**WHAT THE TASK REQUIRES:** Copy each line of the listing below where the word "pull" turns up.
━━━━━━━━━━━━━━━━━━━━━━━━━━━━━━
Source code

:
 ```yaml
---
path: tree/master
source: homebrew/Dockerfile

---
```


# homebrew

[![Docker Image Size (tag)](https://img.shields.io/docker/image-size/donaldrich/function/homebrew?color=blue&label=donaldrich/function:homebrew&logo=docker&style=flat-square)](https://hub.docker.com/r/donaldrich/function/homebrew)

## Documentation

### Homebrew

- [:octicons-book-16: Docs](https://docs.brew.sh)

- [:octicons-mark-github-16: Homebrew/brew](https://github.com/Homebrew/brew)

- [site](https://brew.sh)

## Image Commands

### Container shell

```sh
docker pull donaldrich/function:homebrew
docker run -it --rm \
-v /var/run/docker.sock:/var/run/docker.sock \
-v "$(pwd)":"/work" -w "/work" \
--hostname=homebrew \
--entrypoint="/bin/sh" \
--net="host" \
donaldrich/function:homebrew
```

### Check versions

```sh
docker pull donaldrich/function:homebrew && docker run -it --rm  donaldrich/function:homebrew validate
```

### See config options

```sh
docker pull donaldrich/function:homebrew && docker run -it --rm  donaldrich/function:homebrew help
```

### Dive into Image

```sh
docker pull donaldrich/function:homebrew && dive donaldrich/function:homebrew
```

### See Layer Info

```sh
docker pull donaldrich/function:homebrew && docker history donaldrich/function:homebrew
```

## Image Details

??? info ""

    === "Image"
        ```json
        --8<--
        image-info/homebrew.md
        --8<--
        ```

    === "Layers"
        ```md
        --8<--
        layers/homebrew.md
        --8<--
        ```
━━━━━━━━━━━━━━━━━━━━━━━━━━━━━━
**RESPONSE AREA:**
docker pull donaldrich/function:homebrew
docker pull donaldrich/function:homebrew && docker run -it --rm  donaldrich/function:homebrew validate
docker pull donaldrich/function:homebrew && docker run -it --rm  donaldrich/function:homebrew help
docker pull donaldrich/function:homebrew && dive donaldrich/function:homebrew
docker pull donaldrich/function:homebrew && docker history donaldrich/function:homebrew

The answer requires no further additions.